One problem with anonymous's idea: spammers would sign their own computers up as "ordinary residential users", and fake the data for their own websites.

IncrediBILL said...

Good Lord! I step out for a couple of hours and come back to find Anonymous is writing goddamn manifestos on my blog.

At least with quotes like "Au contraire, mon capitan" I can assume he's possibly a ST:TNG fan and not all bad.

Maybe I'll read the whole tirade and comment later when I have nothing better to do after a few hours of no-limit poker.

IncrediBILL said...

Well, I read those comments and there's a few minutes of my life I'll never get back.

Reads like a Marxist "Search Manifesto" for the internet.

Some of your ideas have already been tried here:

http://www.planet-lab.org/
http://www.majestic12.co.uk/

Neither are without vulnerabilities.

I was laughing so hard when I realized you wanted to put the control over crawling the web into the very hands of the people causing the problems for Google in the first place, that I realized I must be being pranked.

No major project with serious financial backing, especially your fantasy 'google-killer', could ever be effectively run off of a distributed network without being infiltrated and abused by hackers and spammers. Especially considering that the same network of computers could also be easily infected with a botnet that could literally take over the distributed crawl and dictate the results.

Good one, you should write comedy.

Maybe you should focus your attention on real issues like the "FBI Says at Least One Million Computers Infected by Botnets" before going off the deep end into fantasyland.

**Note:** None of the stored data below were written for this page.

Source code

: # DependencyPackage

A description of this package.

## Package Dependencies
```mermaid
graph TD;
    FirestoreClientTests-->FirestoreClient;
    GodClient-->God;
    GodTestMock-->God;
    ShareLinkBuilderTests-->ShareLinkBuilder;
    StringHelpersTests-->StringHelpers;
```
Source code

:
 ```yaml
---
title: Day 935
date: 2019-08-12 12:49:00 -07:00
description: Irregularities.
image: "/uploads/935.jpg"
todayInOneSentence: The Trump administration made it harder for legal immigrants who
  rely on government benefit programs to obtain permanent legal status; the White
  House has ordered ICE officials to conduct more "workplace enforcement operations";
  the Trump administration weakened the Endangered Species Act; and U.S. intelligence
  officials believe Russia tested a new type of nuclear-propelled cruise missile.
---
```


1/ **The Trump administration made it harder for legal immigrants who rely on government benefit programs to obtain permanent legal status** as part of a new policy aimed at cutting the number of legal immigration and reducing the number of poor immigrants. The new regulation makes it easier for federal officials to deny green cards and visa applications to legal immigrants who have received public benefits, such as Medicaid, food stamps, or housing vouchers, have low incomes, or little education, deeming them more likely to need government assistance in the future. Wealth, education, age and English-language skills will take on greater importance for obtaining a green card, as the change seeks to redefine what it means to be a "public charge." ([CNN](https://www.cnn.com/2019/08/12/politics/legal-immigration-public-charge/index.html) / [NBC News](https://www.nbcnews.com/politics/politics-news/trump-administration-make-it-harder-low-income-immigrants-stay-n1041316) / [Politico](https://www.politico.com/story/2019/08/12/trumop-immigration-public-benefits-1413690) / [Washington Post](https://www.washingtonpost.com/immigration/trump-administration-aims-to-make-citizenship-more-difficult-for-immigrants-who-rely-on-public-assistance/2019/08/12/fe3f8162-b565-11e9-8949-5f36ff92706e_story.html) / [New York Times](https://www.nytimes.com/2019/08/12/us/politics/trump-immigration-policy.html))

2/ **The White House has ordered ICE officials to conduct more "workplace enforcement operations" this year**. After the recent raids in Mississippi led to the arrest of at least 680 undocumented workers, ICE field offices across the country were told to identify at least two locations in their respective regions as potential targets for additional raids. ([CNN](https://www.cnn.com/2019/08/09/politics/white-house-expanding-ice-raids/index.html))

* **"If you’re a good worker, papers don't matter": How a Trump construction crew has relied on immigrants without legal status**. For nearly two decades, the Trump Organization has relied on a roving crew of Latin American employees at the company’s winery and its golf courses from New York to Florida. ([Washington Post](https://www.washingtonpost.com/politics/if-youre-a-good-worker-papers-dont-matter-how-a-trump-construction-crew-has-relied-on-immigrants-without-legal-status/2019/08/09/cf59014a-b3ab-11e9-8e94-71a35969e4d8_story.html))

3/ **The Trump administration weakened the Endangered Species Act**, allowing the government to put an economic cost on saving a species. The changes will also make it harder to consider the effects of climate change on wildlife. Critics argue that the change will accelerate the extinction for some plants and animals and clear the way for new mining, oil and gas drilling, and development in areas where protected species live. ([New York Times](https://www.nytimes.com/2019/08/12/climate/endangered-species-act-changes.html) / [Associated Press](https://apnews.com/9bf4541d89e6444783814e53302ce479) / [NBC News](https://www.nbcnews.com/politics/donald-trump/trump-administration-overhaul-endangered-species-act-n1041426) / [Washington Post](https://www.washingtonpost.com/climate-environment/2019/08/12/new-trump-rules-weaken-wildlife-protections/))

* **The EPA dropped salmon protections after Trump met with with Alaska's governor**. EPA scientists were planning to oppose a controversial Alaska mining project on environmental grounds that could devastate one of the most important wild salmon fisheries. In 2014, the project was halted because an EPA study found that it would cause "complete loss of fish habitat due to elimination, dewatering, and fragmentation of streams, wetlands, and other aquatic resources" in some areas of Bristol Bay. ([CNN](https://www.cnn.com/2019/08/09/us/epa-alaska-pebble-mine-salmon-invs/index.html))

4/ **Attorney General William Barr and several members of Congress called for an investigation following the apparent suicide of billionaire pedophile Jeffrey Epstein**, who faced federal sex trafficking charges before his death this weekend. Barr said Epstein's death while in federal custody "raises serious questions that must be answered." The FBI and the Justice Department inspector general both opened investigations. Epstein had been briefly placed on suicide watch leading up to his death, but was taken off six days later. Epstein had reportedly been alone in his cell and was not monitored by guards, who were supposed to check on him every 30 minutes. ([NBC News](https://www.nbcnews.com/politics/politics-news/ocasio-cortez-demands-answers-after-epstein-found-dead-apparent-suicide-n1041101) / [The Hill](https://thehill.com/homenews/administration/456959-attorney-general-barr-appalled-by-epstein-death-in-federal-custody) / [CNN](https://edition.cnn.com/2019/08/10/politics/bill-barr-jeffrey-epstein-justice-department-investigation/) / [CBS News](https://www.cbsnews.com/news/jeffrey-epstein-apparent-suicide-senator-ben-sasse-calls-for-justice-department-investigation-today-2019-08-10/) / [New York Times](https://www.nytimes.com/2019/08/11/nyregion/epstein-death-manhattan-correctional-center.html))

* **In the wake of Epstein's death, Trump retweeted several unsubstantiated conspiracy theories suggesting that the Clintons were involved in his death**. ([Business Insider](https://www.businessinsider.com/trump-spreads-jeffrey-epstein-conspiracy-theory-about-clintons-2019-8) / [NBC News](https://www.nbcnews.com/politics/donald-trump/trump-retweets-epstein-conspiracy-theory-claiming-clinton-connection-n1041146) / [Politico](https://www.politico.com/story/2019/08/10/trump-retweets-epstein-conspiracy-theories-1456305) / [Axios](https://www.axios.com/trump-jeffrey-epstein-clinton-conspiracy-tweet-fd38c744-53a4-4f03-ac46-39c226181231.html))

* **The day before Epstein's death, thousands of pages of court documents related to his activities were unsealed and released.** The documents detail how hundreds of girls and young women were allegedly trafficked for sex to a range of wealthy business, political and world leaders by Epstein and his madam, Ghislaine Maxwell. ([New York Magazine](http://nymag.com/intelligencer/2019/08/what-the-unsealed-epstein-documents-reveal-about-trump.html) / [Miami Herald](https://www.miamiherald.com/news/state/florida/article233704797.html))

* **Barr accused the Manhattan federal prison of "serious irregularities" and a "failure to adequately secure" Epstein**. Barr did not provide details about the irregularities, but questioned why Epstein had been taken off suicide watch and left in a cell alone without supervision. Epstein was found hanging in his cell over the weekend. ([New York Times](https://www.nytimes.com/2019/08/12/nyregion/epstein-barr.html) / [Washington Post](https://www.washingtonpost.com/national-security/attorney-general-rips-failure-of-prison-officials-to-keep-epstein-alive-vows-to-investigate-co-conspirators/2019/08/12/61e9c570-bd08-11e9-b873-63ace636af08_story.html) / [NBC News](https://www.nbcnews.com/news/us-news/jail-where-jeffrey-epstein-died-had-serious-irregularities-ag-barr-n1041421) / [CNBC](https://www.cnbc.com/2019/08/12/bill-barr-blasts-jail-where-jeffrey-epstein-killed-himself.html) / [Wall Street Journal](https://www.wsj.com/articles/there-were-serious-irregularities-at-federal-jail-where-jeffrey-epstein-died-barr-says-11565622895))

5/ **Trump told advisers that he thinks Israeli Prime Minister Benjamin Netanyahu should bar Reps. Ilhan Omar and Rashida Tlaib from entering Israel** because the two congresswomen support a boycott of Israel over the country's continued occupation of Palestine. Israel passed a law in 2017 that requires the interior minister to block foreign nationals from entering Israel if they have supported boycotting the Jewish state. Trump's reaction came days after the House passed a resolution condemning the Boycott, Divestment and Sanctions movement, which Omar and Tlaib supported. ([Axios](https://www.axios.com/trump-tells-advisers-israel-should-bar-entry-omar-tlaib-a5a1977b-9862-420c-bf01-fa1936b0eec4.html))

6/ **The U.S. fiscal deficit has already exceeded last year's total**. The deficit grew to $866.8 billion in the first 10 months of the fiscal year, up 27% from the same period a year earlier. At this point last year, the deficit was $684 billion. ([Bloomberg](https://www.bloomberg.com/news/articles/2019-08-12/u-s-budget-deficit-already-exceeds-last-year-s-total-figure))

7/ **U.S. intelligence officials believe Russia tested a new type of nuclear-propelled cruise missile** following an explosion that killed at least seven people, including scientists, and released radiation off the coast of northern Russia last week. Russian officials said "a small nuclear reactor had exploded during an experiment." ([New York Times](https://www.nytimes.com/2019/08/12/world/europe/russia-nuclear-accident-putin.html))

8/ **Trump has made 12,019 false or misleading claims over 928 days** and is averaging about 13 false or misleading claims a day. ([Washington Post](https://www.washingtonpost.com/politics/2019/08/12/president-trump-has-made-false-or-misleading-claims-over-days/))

http://news.yahoo.com/s/afp/20070615/tc_afp/usitcrimehackers

Enjoy the light reading.

Anonymous said...

I never claimed there wouldn't be security issues to work out. But consider that google's ranking uses the way pages are linked to, so a lot of how it ranks pages already is crowdsourced. The pages themselves are obviously crowdsourced. It's the logical next step to crowdsource the searching and even the index too. A few rotten apples trying to game the system will be swamped by the law of averages and the honesty of the majority in this case. If designed right it would require compromising a majority of the machines to achieve anything more than a noticeable dip in speed. Even one million compromised machines out of however-many-billion is a joke in those terms. Also, voluntarily visited sites being indexed should occur from manual browsing; when that (rather than assigned sites) shows characteristics of automation (such as dozens visited in a second, say) it can be detected.

Oh, and you seem to be laboring under the delusion that "anonymous" is the handle of a single user, rather than meaning what it says. Get that brain checked; minor symptoms like that might be an early sign of something serious, like a tumor, and with those, as a rule, the earlier it's caught and treatment begins, the better the prognosis.